UBIFS question

Thu Mar 17 07:55:44 PDT 2016

Hi Martin,

On Thu, 17 Mar 2016 12:54:43 +0000
Martin Townsend <mtownsend1973 at gmail.com> wrote:

> Hi Ricard, Richard
> 
> On Thu, Mar 17, 2016 at 11:43 AM, Ricard Wanderlof
> <ricard.wanderlof at axis.com> wrote:
> >
> >> > We expect the flash devices to start failing quicker than normally
> >> > expected due to the environment in which they will be operating in, so
> >> > sudden NAND blocks turning bad will eventually happen and what we
> >> > would like to do is try and capture this as soon as possible.
> >> > The boards are not accessible as they will be located in very remote
> >> > locations so detecting these failures before the system locks up would
> >> > be an advantage so we can report home with the information and fail
> >> > over to the other filesystem (providing that hasn't also been
> >> > corrupted).
> >>
> >> Dealing with sudden bad NAND blocks is almost impossible.
> >> Unless you have a copy of each block.
> >> NAND is not expected to gain bad blocks without an indication like
> >> correctable bitflips.
> 
> I'm not interested in dealing with sudden bad NAND blocks, I accept
> this will more than likely happen at some point but what I am
> interested in is early detection.  Once the system has booted most
> files will be cached to memory and the product that the flash devices
> are in is designed to run for many months without being power cycled
> so what I'm looking to do is monitor the health of the flash devices.
> Ideally I would like to know FEC counts but I doubt I will get this
> information :) But checking LEBs, pages etc for bad checksums would be
> great.
> 
> >
> > Yes, although the NAND flash documentation sometimes reads like blocks can
> > suddenly 'go bad' for no special reason, in practice it is due to
> > excessive erase/write cycles, i.e. its a wear problem.
> >
> > However, I don't know, if you are operating the flash in an environment
> > where there is cosmic radiation that can actually damage the chip for
> > instance, then of course any part of the chip could fail randomly with a
> > fairly high probability. But NAND bad block management is not designed to
> > take care of that case, which is why bad block detection is only done
> > during block erasure (i.e. when a block fails to erase).
> >
> I'm not sure how much I can say I'm afraid as I'm under NDA but assume
> that it is going to be operating in an environment where it's
> receiving more cosmic radiation than expected.
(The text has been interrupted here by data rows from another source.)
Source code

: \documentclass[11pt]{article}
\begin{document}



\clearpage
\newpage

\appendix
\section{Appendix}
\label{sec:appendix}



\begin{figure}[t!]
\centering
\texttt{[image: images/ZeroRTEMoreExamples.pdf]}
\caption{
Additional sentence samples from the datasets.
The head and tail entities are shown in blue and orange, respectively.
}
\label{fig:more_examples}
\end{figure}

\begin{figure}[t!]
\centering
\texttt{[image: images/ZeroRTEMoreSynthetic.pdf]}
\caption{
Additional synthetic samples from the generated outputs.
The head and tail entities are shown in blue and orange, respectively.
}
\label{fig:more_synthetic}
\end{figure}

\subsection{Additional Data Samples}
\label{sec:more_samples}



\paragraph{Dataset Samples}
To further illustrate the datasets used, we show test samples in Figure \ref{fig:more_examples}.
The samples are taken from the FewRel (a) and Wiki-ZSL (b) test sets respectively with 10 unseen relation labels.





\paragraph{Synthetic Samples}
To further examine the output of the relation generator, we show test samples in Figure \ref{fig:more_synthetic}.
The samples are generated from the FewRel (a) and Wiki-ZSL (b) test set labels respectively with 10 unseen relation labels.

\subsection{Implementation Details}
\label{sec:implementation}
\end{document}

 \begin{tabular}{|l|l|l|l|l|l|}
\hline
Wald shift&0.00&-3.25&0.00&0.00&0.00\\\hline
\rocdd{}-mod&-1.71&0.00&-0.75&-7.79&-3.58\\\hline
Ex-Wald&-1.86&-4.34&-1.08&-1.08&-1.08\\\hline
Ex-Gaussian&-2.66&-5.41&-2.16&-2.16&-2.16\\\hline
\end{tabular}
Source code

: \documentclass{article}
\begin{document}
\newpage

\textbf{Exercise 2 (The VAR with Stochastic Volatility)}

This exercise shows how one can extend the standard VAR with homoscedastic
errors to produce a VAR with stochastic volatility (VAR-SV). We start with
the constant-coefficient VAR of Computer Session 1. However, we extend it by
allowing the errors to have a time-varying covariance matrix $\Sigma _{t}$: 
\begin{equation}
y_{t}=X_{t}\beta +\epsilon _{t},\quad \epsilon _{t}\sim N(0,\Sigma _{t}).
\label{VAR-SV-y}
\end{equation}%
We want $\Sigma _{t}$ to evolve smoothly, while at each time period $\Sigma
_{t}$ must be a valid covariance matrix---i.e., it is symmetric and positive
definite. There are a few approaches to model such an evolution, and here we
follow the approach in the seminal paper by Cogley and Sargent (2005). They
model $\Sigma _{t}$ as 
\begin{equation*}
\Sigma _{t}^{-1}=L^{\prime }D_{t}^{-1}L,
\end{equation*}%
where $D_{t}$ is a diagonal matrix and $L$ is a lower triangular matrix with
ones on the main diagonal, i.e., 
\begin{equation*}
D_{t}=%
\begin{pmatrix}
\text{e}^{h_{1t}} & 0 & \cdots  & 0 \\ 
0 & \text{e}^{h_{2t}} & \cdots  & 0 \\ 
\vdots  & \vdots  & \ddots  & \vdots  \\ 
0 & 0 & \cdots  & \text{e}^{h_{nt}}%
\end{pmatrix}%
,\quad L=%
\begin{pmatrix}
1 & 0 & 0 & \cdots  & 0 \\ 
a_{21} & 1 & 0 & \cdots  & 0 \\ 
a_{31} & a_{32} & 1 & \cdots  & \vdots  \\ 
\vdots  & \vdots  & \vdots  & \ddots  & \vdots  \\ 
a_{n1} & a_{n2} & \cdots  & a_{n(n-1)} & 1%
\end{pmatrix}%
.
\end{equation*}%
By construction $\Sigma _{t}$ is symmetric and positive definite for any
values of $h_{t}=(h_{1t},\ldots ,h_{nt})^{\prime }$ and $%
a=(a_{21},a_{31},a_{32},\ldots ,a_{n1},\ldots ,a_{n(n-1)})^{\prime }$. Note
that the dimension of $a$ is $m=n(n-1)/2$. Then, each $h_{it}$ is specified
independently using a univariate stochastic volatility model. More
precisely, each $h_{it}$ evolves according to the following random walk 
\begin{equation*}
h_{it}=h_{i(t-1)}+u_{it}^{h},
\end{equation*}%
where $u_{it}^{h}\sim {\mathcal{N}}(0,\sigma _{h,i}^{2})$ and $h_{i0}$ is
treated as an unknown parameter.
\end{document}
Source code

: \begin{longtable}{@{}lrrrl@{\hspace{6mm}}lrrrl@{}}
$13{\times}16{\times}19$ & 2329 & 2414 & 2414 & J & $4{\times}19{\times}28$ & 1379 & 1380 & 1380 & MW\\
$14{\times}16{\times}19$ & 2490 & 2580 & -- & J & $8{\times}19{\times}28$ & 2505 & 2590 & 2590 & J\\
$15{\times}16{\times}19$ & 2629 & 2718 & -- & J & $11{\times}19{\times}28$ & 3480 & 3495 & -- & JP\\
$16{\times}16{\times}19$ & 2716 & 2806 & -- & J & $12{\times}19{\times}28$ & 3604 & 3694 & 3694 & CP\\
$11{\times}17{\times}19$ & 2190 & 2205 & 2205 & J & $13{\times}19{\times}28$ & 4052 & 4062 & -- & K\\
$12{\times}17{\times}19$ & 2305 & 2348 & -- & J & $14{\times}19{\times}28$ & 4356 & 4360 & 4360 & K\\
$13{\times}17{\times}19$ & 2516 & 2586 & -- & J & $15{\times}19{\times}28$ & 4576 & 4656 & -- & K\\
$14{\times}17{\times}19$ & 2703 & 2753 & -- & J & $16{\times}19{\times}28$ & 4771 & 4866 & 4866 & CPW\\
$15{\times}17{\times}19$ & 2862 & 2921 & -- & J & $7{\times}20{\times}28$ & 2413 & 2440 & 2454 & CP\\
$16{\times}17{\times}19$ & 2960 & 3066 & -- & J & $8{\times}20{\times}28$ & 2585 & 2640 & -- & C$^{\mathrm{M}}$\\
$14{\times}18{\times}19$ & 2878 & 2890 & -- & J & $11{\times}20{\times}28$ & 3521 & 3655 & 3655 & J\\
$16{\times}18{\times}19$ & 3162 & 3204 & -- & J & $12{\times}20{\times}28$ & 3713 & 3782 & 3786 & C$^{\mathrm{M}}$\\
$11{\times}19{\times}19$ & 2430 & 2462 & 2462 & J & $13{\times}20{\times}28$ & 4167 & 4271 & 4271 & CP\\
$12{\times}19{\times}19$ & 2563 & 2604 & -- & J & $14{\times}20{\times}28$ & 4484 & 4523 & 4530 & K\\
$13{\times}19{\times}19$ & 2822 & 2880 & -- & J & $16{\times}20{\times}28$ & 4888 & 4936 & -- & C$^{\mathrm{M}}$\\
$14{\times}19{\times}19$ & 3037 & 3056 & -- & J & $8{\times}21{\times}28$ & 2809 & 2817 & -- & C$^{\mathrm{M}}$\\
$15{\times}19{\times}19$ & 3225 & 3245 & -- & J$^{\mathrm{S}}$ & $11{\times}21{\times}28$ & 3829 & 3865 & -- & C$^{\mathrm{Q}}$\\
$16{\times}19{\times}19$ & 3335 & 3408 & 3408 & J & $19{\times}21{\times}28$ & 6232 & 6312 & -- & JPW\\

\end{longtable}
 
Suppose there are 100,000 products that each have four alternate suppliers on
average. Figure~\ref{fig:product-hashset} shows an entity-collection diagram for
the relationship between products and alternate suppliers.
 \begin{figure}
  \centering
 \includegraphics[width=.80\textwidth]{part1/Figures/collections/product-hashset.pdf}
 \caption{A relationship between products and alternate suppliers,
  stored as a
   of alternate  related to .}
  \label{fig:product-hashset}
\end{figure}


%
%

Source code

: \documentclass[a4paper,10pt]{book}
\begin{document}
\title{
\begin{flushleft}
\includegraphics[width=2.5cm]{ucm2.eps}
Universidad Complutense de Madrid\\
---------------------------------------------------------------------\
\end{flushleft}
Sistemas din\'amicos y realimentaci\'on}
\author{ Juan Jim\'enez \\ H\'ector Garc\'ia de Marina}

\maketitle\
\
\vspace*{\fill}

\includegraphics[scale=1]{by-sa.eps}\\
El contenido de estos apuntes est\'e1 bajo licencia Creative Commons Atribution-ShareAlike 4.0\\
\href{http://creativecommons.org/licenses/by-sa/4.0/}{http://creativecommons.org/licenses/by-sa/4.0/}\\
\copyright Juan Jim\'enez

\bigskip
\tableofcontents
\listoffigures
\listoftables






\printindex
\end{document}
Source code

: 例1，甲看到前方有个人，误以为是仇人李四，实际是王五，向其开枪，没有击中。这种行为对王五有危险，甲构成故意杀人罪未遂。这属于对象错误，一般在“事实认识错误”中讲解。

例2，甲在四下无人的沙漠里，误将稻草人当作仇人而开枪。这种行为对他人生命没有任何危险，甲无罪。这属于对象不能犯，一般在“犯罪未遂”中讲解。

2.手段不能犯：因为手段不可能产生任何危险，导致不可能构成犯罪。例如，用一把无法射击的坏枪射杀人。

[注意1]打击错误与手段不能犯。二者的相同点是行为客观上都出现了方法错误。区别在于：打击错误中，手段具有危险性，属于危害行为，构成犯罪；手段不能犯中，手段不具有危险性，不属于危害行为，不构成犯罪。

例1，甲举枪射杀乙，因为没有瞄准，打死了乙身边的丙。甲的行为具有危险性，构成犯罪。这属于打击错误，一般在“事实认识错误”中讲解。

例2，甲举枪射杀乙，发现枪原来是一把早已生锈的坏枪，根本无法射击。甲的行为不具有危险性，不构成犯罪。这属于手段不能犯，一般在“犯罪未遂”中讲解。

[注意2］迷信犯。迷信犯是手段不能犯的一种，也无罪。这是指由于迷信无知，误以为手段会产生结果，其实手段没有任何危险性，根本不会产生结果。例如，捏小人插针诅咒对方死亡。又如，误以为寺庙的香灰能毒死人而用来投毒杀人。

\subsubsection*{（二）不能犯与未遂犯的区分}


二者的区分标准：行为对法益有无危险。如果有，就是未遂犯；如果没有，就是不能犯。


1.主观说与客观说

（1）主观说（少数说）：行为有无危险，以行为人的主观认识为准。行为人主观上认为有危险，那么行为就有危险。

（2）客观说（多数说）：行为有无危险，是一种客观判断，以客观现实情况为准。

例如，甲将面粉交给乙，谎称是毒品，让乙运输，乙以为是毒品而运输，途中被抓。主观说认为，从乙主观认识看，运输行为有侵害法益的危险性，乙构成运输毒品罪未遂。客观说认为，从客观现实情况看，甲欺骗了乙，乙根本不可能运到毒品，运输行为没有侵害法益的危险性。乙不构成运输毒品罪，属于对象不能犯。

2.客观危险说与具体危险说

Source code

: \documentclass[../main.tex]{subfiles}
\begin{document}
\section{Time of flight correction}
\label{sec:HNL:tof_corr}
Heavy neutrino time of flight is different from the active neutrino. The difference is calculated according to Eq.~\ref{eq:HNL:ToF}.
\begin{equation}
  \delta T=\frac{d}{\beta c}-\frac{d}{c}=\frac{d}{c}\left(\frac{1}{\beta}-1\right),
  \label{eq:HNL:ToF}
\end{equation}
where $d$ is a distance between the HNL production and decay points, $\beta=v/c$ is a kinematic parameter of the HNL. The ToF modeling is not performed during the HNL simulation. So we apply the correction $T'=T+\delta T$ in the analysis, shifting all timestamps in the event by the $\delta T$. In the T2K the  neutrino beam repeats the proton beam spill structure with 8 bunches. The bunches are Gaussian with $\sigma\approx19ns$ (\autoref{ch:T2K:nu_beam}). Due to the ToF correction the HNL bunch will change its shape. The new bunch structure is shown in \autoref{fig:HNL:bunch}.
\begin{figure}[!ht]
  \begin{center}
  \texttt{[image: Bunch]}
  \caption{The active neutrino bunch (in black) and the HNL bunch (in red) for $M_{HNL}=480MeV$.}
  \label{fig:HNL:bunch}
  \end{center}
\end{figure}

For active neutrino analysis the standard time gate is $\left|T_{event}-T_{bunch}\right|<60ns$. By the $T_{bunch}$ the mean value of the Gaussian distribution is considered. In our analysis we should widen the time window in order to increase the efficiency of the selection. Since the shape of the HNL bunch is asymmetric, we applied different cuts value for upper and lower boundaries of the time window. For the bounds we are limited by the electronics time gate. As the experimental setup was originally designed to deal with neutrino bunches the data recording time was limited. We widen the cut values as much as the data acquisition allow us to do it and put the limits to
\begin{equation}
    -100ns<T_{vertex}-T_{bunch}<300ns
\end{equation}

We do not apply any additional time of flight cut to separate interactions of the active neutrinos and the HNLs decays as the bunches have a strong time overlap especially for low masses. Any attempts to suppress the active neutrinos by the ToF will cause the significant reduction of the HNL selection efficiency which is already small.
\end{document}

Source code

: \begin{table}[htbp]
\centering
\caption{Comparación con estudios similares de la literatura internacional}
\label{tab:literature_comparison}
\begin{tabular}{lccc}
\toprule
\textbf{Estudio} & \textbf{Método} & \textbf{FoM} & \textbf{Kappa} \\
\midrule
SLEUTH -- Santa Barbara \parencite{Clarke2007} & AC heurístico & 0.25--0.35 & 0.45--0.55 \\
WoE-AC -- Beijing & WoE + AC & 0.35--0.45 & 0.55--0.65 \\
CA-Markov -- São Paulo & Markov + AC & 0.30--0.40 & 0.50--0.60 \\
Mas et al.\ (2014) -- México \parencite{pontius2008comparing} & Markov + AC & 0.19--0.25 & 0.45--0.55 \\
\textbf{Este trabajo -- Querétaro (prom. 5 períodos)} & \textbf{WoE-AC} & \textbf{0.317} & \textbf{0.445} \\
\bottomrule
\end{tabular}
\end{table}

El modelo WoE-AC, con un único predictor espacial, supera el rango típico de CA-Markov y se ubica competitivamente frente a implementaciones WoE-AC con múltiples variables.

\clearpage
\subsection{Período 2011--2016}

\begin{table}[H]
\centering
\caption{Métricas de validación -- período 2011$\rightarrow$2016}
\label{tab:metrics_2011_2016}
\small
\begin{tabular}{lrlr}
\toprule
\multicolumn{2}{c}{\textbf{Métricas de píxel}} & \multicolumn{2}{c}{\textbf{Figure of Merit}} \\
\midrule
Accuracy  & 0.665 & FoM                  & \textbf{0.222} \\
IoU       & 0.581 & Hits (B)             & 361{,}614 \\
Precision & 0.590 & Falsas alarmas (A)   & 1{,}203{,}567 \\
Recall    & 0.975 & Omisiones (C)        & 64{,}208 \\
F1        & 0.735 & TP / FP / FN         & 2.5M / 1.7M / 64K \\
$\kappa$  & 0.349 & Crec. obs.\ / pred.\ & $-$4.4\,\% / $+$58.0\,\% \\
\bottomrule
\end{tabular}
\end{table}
So I could look at the
> bad block detection code to get some ideas?  I don't necessary want to
> mark blocks as bad I just want to detect them so I have an idea that
> the flash is failing.

I guess you're more worried about bitflips than blocks becoming bad
(which, AFAIK, can only happen when writing or erasing a block, not
when reading it).
If bitflips detection/prevention is what your looking for, I guess
ubihealthd (developed by Richard) could help.

[1]https://lwn.net/Articles/663751/
[2]https://lkml.org/lkml/2015/3/29/31

-- 
Boris Brezillon, Free Electrons
Embedded Linux and Kernel engineering
http://free-electrons.com